Maduekwe in his letter to the President stated: “This man (Rotimi) has no temperament to be an ambassador of Nigeria in our most important mission.

 

“This is a strategic assessment of the situation. Anyone who has such a disposition may not be able to handle the Nigerian embassy in Washington, which is deemed in Nigerian diplomatic circles as a strategic and sensitive mission.

“The recommendation that he be recalled has to do with his capacity to run the place. It is not personal.”

It was on this basis that the President immediately approved his recall from the mission. In the interim, Ambassador Wakil, the Deputy Ambassador has been asked to oversee the mission pending the appointment of a replacement.

 

All efforts to reach the Ambassador last night on his mobile phone proved unsuccessful as it kept entering voice mail. Voice messages were not returned as at press time either.

A Nigerian embassy official in Washington disclosed that the root cause of the friction between both officials started sometime last year when Maduekwe wrote two letters inviting the Ambassador and his deputy, Ambassador Wakil to a meeting in Abuja to discuss the emergence of Barack Obama as the 44th US President and what it would mean for Nigeria-US relations.

 

Rotimi was said to have felt slighted that the minister wrote a separate letter to his deputy whom he regarded as his subordinate.

He subsequently wrote two protest letters – one to Maduekwe and a second one to the Secretary to the Government of the Federation, Yayale Ahmed. He also asked that the trip be rescheduled to enable him sort out one or two things.

Not satisfied, Rotimi further wrote to Senator Jubril Aminu, Chairman, Senate Committee on Foreign Affairs, on the same issue.

Rotimi then proceeded to Abuja when he did not receive an official reply from the minister. Maduekwe on the other hand was reportedly irked that the Ambassador proceeded on the trip without the necessary approval.

Rotimi’s action, an embassy official divulged, was seen as an infringement of an important regulation regarding the movement of public officers.

 

Insiders familiar with the Nigerian civil service set up said his trip was arbitrary given his protest letter and request for a postponement of the meeting, and that since he had not received feedback, it was seen as gross insubordination within foreign service regulations.

Similarly, Maduekwe’s effort to streamline the operations of the foreign affairs ministry, particularly the embassies, was said to have been resisted by Rotimi in Washington.

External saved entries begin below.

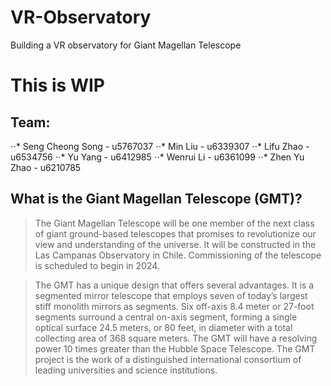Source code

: # VR-Observatory
Building a VR observatory for Giant Magellan Telescope

# This is WIP

## Team:
⋅⋅* Seng Cheong Song - u5767037
⋅⋅* Min Liu - u6339307
⋅⋅* Lifu Zhao - u6534756
⋅⋅* Yu Yang - u6412985
⋅⋅* Wenrui Li - u6361099
⋅⋅* Zhen Yu Zhao - u6210785

## What is the Giant Magellan Telescope (GMT)?
>The Giant Magellan Telescope will be one member of the next class of giant ground-based telescopes that promises to revolutionize our view and understanding of the universe. It will be constructed in the Las Campanas Observatory in Chile. Commissioning of the telescope is scheduled to begin in 2024.

>The GMT has a unique design that offers several advantages. It is a segmented mirror telescope that employs seven of today’s largest stiff monolith mirrors as segments. Six off-axis 8.4 meter or 27-foot segments surround a central on-axis segment, forming a single optical surface 24.5 meters, or 80 feet, in diameter with a total collecting area of 368 square meters. The GMT will have a resolving power 10 times greater than the Hubble Space Telescope. The GMT project is the work of a distinguished international consortium of leading universities and science institutions.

The minister’s brusque style of leadership has reportedly ruffled feathers in the foreign service where most officials are used to “business as usual” bosses.

 

As such, the little or lack of cordial relations between both men compounded matters, making it almost impossible to mend fences.

In addition, other occurrences pointed to strained relations between the public officers. The usual practice is that an Ambassador receives the foreign minister at the airport when he arrives a country, and sees him off at the end of his official trip.

 

This was not the case when the minister visited Washington sometime last year to give a talk at a think-tank in the capital city.

However, by January this year, Rotimi tried to seek a rapprochement when he led a delegation to receive Maduekwe who flew into Washington as the head of the Nigerian delegation to President Obama’s inauguration.

But the short-lived détente came under strain again when Rotimi, during the swearing-in ceremony, introduced Emeka Anyaoku, the president’s special envoy, as the leader of delegation in the presence of the minister.

 

THISDAY learnt that there was actually a disagreement before the trip as to who should lead the delegation to the event.

Eventually, Anyaoku was mandated to head the Federal Government team, while Maduekwe led the foreign ministry team.

But this presented an image problem for Nigeria, because it gave the impression that the home base was in disarray.

 

Another official of the Nigerian embassy in Washington alleged that Rotimi only appeared for work at the embassy thrice a week and retired to Florida where he has a home, for the rest of the week. “How can he effectively run a key embassy like this,” the official queried.

Before the latest incident that led to Rotimi’s recall, Anyaoku it was gathered, tried to reconcile the two men shortly after Obama’s inauguration, but failed.

 

Rotimi was a former military governor of the old Western State from 1971 to 1975. He arrived Washington DC on 31st March 2008, and presented his Letters of Credence to the then President, George Bush at the White House, on April 9, 2008.

His sudden recall means that Nigeria will have to deal with the signals the incident would send to the international community, explained a diplomatic source.

 

One way to save face is to show that Nigeria is ready to revamp its foreign relations machinery and sharpen is focus on improving the effectiveness of the country’s foreign missions overseas, he said.